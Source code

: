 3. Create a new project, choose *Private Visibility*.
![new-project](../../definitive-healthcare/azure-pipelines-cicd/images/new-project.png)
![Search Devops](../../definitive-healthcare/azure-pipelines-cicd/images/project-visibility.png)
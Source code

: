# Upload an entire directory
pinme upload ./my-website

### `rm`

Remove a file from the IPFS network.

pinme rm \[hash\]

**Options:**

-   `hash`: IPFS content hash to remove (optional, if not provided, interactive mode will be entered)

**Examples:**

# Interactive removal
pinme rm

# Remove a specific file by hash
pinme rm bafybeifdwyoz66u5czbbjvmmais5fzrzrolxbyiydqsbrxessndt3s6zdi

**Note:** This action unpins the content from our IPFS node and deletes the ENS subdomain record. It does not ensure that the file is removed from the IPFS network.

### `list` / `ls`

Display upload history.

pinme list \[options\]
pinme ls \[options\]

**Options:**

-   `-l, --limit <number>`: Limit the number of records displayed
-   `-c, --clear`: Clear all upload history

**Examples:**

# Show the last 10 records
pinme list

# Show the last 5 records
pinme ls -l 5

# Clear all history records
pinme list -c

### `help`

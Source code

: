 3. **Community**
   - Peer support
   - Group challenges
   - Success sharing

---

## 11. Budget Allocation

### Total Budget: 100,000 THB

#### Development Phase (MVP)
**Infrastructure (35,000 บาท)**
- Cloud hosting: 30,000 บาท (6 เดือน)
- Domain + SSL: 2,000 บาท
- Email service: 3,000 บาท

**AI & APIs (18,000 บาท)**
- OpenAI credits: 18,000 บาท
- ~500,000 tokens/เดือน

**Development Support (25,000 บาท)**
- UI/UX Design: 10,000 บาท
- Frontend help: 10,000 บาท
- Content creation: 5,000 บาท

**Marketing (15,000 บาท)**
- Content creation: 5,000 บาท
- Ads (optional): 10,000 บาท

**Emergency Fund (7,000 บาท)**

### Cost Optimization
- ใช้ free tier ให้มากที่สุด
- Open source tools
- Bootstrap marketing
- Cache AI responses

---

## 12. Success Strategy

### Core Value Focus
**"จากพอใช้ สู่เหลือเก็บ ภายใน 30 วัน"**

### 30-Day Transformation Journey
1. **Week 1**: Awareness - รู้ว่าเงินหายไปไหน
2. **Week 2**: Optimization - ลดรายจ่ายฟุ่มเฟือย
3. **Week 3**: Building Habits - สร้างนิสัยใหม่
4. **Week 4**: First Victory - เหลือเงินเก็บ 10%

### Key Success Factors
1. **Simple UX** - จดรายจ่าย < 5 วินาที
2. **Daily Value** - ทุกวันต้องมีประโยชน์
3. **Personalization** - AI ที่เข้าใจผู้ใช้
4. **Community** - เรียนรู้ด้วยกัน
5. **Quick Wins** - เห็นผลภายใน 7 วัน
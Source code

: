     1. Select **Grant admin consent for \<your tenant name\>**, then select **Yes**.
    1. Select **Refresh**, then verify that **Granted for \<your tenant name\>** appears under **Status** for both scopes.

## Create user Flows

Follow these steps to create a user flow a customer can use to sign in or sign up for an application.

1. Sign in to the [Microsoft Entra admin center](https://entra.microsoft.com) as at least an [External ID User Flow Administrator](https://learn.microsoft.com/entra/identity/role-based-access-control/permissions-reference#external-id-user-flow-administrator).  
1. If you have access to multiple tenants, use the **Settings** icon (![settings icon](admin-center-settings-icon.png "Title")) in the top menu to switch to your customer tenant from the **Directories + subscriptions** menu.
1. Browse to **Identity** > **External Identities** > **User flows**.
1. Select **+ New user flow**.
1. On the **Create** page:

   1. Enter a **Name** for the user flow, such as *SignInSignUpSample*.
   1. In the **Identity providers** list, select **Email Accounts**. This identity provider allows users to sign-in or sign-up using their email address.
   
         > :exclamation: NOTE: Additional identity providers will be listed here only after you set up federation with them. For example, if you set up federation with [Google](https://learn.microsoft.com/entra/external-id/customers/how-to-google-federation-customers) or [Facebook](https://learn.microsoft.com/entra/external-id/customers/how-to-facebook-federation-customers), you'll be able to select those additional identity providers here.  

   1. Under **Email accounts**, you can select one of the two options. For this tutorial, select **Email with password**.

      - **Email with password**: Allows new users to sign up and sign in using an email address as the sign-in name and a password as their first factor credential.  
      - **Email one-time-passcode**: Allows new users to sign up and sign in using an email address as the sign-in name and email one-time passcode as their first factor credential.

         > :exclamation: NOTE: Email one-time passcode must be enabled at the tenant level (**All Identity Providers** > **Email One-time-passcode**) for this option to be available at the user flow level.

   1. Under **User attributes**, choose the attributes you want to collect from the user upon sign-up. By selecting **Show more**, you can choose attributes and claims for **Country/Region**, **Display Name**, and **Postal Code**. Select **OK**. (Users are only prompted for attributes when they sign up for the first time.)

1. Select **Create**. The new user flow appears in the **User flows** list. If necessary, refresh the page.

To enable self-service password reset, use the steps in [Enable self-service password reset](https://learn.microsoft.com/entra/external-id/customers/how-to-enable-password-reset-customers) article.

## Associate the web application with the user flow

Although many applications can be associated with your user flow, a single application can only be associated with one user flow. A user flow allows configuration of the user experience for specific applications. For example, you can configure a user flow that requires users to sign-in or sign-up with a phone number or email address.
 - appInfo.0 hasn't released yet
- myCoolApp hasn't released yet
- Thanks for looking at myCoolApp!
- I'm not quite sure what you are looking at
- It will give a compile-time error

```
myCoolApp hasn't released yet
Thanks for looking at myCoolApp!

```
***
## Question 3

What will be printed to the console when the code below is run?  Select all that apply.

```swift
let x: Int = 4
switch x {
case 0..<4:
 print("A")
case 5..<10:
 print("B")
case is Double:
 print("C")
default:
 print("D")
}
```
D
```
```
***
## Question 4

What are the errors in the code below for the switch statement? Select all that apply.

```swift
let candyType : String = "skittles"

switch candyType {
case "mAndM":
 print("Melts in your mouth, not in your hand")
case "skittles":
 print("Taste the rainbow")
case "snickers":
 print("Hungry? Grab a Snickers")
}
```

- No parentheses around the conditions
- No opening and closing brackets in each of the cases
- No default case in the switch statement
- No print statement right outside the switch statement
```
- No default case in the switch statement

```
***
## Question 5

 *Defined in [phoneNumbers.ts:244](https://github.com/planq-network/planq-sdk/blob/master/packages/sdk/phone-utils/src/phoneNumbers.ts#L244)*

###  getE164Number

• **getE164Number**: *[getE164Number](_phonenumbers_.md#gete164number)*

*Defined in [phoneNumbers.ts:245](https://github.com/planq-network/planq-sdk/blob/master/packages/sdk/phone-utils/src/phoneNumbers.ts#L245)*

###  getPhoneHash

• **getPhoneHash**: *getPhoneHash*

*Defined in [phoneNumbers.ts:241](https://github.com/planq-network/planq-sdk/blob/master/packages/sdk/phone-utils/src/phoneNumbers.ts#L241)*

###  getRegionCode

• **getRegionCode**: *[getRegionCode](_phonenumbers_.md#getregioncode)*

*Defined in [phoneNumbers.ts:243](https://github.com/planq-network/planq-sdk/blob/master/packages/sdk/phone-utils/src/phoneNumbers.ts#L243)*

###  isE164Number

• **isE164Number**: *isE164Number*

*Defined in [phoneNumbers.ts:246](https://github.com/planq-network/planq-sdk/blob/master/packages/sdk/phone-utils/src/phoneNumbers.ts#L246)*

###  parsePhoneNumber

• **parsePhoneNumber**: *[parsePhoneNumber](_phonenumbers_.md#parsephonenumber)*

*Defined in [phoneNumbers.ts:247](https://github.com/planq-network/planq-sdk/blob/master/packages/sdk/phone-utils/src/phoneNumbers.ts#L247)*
● ● ●
Your goal
Every line of the material above should be set down again exactly.

Task output
Source code

: 3. Create a new project, choose *Private Visibility*.
![new-project](../../definitive-healthcare/azure-pipelines-cicd/images/new-project.png)
![Search Devops](../../definitive-healthcare/azure-pipelines-cicd/images/project-visibility.png)
Source code

:# Upload an entire directory
pinme upload ./my-website

### `rm`

Remove a file from the IPFS network.

pinme rm \[hash\]

**Options:**

-   `hash`: IPFS content hash to remove (optional, if not provided, interactive mode will be entered)

**Examples:**

# Interactive removal
pinme rm

# Remove a specific file by hash
pinme rm bafybeifdwyoz66u5czbbjvmmais5fzrzrolxbyiydqsbrxessndt3s6zdi

**Note:** This action unpins the content from our IPFS node and deletes the ENS subdomain record. It does not ensure that the file is removed from the IPFS network.

### `list` / `ls`

Display upload history.

pinme list \[options\]
pinme ls \[options\]

**Options:**

-   `-l, --limit <number>`: Limit the number of records displayed
-   `-c, --clear`: Clear all upload history

**Examples:**

# Show the last 10 records
pinme list

# Show the last 5 records
pinme ls -l 5

# Clear all history records
pinme list -c

### `help`

Source code

: 3. **Community**
   - Peer support
   - Group challenges
   - Success sharing

---

## 11. Budget Allocation

### Total Budget: 100,000 THB

#### Development Phase (MVP)
**Infrastructure (35,000 บาท)**
- Cloud hosting: 30,000 บาท (6 เดือน)
- Domain + SSL: 2,000 บาท
- Email service: 3,000 บาท

**AI & APIs (18,000 บาท)**
- OpenAI credits: 18,000 บาท
- ~500,000 tokens/เดือน

**Development Support (25,000 บาท)**
- UI/UX Design: 10,000 บาท
- Frontend help: 10,000 บาท
- Content creation: 5,000 บาท

**Marketing (15,000 บาท)**
- Content creation: 5,000 บาท
- Ads (optional): 10,000 บาท

**Emergency Fund (7,000 บาท)**

### Cost Optimization
- ใช้ free tier ให้มากที่สุด
- Open source tools
- Bootstrap marketing
- Cache AI responses

---

## 12. Success Strategy

### Core Value Focus
**"จากพอใช้ สู่เหลือเก็บ ภายใน 30 วัน"**

### 30-Day Transformation Journey
1. **Week 1**: Awareness - รู้ว่าเงินหายไปไหน
2. **Week 2**: Optimization - ลดรายจ่ายฟุ่มเฟือย
3. **Week 3**: Building Habits - สร้างนิสัยใหม่
4. **Week 4**: First Victory - เหลือเงินเก็บ 10%

### Key Success Factors
1. **Simple UX** - จดรายจ่าย < 5 วินาที
2. **Daily Value** - ทุกวันต้องมีประโยชน์
3. **Personalization** - AI ที่เข้าใจผู้ใช้
4. **Community** - เรียนรู้ด้วยกัน
5. **Quick Wins** - เห็นผลภายใน 7 วัน
Source code

:     1. Select **Grant admin consent for \<your tenant name\>**, then select **Yes**.
    1. Select **Refresh**, then verify that **Granted for \<your tenant name\>** appears under **Status** for both scopes.

## Create user Flows

Follow these steps to create a user flow a customer can use to sign in or sign up for an application.

1. Sign in to the [Microsoft Entra admin center](https://entra.microsoft.com) as at least an [External ID User Flow Administrator](https://learn.microsoft.com/entra/identity/role-based-access-control/permissions-reference#external-id-user-flow-administrator).  
1. If you have access to multiple tenants, use the **Settings** icon (![settings icon](admin-center-settings-icon.png "Title")) in the top menu to switch to your customer tenant from the **Directories + subscriptions** menu.
1. Browse to **Identity** > **External Identities** > **User flows**.
1. Select **+ New user flow**.
1. On the **Create** page:

   1. Enter a **Name** for the user flow, such as *SignInSignUpSample*.
   1. In the **Identity providers** list, select **Email Accounts**. This identity provider allows users to sign-in or sign-up using their email address.
   
         > :exclamation: NOTE: Additional identity providers will be listed here only after you set up federation with them. For example, if you set up federation with [Google](https://learn.microsoft.com/entra/external-id/customers/how-to-google-federation-customers) or [Facebook](https://learn.microsoft.com/entra/external-id/customers/how-to-facebook-federation-customers), you'll be able to select those additional identity providers here.  

   1. Under **Email accounts**, you can select one of the two options. For this tutorial, select **Email with password**.

      - **Email with password**: Allows new users to sign up and sign in using an email address as the sign-in name and a password as their first factor credential.  
      - **Email one-time-passcode**: Allows new users to sign up and sign in using an email address as the sign-in name and email one-time passcode as their first factor credential.

         > :exclamation: NOTE: Email one-time passcode must be enabled at the tenant level (**All Identity Providers** > **Email One-time-passcode**) for this option to be available at the user flow level.

   1. Under **User attributes**, choose the attributes you want to collect from the user upon sign-up. By selecting **Show more**, you can choose attributes and claims for **Country/Region**, **Display Name**, and **Postal Code**. Select **OK**. (Users are only prompted for attributes when they sign up for the first time.)

1. Select **Create**. The new user flow appears in the **User flows** list. If necessary, refresh the page.

To enable self-service password reset, use the steps in [Enable self-service password reset](https://learn.microsoft.com/entra/external-id/customers/how-to-enable-password-reset-customers) article.

## Associate the web application with the user flow

Although many applications can be associated with your user flow, a single application can only be associated with one user flow. A user flow allows configuration of the user experience for specific applications. For example, you can configure a user flow that requires users to sign-in or sign-up with a phone number or email address.
 - appInfo.0 hasn't released yet
- myCoolApp hasn't released yet
- Thanks for looking at myCoolApp!
- I'm not quite sure what you are looking at
- It will give a compile-time error

```
myCoolApp hasn't released yet
Thanks for looking at myCoolApp!

```
***
## Question 3

What will be printed to the console when the code below is run?  Select all that apply.

```swift
let x: Int = 4
switch x {
case 0..<4:
 print("A")
case 5..<10:
 print("B")
case is Double:
 print("C")
default:
 print("D")
}
```
D
```
```
***
## Question 4

What are the errors in the code below for the switch statement? Select all that apply.

```swift
let candyType : String = "skittles"

switch candyType {
case "mAndM":
 print("Melts in your mouth, not in your hand")
case "skittles":
 print("Taste the rainbow")
case "snickers":
 print("Hungry? Grab a Snickers")
}
```

- No parentheses around the conditions
- No opening and closing brackets in each of the cases
- No default case in the switch statement
- No print statement right outside the switch statement
```
- No default case in the switch statement

```
***
## Question 5

 *Defined in [phoneNumbers.ts:244](https://github.com/planq-network/planq-sdk/blob/master/packages/sdk/phone-utils/src/phoneNumbers.ts#L244)*

###  getE164Number

• **getE164Number**: *[getE164Number](_phonenumbers_.md#gete164number)*

*Defined in [phoneNumbers.ts:245](https://github.com/planq-network/planq-sdk/blob/master/packages/sdk/phone-utils/src/phoneNumbers.ts#L245)*

###  getPhoneHash

• **getPhoneHash**: *getPhoneHash*

*Defined in [phoneNumbers.ts:241](https://github.com/planq-network/planq-sdk/blob/master/packages/sdk/phone-utils/src/phoneNumbers.ts#L241)*

###  getRegionCode

• **getRegionCode**: *[getRegionCode](_phonenumbers_.md#getregioncode)*

*Defined in [phoneNumbers.ts:243](https://github.com/planq-network/planq-sdk/blob/master/packages/sdk/phone-utils/src/phoneNumbers.ts#L243)*

###  isE164Number

• **isE164Number**: *isE164Number*

*Defined in [phoneNumbers.ts:246](https://github.com/planq-network/planq-sdk/blob/master/packages/sdk/phone-utils/src/phoneNumbers.ts#L246)*

###  parsePhoneNumber

• **parsePhoneNumber**: *[parsePhoneNumber](_phonenumbers_.md#parsephonenumber)*

*Defined in [phoneNumbers.ts:247](https://github.com/planq-network/planq-sdk/blob/master/packages/sdk/phone-utils/src/phoneNumbers.ts#L247)*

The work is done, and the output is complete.